Foren, wie bei heise.de, aber auch derwesten.de, stern.de usw. erreichen durch das gewähren der Trolls leider nur eins. Sie werden nicht mehr von mir gelesen.
Hi, ich finde es ok, wenn die Blogteilnehmer anonym bleiben wollen. Dann heißt einer halt Gaga2 oder Gaga4. Ein User mit dem Namen hat weniger Glaubwürdigkeit als einer, der seinen vollen Namen oder vielleicht auch nur seinen Vornamen nennt. Problematisch wird es erst, wenn ein Schreiberling meint, anonyme User können als Quelle dienen.

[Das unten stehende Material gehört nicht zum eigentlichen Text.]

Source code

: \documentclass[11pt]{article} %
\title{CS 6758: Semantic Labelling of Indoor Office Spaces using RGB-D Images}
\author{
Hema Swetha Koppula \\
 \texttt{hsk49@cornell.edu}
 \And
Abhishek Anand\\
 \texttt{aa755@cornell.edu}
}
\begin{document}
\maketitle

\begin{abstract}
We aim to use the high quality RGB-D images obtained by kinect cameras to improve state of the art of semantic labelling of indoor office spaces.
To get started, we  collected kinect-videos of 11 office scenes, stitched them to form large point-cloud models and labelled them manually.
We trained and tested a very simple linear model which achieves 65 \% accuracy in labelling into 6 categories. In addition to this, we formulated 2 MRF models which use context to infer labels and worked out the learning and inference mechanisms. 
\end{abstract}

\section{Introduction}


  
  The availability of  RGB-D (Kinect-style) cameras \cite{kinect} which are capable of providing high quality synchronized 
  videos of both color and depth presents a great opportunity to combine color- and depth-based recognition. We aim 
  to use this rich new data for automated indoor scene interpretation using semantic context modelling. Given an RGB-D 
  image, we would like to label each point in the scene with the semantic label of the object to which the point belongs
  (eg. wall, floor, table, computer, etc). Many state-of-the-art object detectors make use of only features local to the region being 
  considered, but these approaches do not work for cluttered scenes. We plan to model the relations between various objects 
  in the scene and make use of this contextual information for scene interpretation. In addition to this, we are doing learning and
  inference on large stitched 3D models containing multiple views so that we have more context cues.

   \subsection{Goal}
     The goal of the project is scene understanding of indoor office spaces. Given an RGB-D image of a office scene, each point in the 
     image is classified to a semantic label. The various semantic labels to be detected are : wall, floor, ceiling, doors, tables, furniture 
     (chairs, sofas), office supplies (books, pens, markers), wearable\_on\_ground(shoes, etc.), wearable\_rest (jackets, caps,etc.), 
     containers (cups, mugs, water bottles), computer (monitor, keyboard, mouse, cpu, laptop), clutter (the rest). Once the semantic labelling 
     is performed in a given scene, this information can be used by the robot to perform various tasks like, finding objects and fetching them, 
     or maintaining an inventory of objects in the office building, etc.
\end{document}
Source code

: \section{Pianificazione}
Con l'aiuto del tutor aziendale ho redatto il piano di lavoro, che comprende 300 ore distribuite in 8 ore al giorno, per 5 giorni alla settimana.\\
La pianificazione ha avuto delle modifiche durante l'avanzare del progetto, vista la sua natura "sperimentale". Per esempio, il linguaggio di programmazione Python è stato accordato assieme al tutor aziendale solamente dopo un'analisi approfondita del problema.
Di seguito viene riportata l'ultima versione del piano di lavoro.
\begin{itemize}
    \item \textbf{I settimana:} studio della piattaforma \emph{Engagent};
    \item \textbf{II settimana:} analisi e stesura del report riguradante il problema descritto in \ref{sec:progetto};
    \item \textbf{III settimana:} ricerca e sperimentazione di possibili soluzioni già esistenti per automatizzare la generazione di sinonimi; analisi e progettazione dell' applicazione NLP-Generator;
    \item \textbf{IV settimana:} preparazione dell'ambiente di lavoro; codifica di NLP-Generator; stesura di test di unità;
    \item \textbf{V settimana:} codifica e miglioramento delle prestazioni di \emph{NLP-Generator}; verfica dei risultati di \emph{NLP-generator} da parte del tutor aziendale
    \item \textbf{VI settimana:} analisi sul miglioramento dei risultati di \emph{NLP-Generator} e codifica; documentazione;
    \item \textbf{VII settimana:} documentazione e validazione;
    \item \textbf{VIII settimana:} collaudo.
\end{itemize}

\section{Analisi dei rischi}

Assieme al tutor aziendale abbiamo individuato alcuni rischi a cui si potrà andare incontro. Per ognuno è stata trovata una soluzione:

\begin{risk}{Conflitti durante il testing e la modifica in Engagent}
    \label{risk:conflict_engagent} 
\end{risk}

Das ist billig, da bin ich voll bei Dir.
@all nur zur erklärung: ich habe nichts gegen leute, die anonym im internet ihre meinung posten, sich in foren auseinandersetzen, ich freue mich auch über insider, die geschützt aus dem nähkästchen plaudern. ich habe aber was dagegen, dass anonyme bekundungen wie leserbriefe behandelt werden oder als sprechendes meinungsbild eingang in die berichterstattung finden. meinungsfreiheit heißt nicht die freiheit des heckenschützen. aber das geschieht andauernd. und außerdem finde ich, die sich zur volksbewegung aufkröppenden internetfußballnerds etwa rund um vfl4u.de total daneben, die machen den fußball kaputt, jawollja.
Zumal es in dem VfL Forum so paradox daher geht das andere Meinungen, besonders die von nicht alt eingesessenen Usern unter dem Deckmantel des Offtopics gelöscht werden, und Beleidungen meistens stehen bleiben.
Das ist schon ein ziemlich inzestiöse profilierungssüchtige Veranstaltung die dort betrieben wird. Und auf unterstem sachlichen Niveau.
Aber auch nur exemplarisch dafür wie Meinungen verflachen und polemisieren wie zB die Kommentarmöglichkeit unter den Artikeln auf Newsportalen.
Spätestens dann wenn die mehr als notwendige von VfL4u geplante Aktion tatsächlich im Stadion gelaufen ist, werden aus den anonymen „Nerds“ echte Menschen, die live im Stadion ihre Meinung zur Führungstroika in Bochumer Fußball ausdrücken.
Denn in Wahrheit sind nicht die Foren die die den Fußball kaputt machen, beim VfL erledigt dies der sogenannte Aufsichtsrat ganz alleine.
Guter Artikel. Das Forum habe ich vor einigen Jahren verfolgt. Da gab es gute (=strenge) Moderatoren und interessante Debatten. Jetzt ist auf dem Niveau unserer Mannschaft: emotional gescheitert. Es stellt sich sowieso die Frage, wie viel Zeit manche Leute haben, um sinnlos das Internet mit Text zuzumüllen.
Chapeau! – Sehe ich auch so. Auch nach mehr als einem Jahrzehnt trifft das zu!
Andererseits scheint der „kleine Mann“ das zu bleiben, was er immer war: Ein kleiner Mann.
Man kann so viele Bühnen und Podien bauen wie man will: Der „kleine Mann“ stellt sich nicht hin, selbstbewusst, um Persönlichkeiten (Unternehmer, Politiker, Kunstschaffende) zu kritisieren. Er flüstert ein: Aus dem Versteck.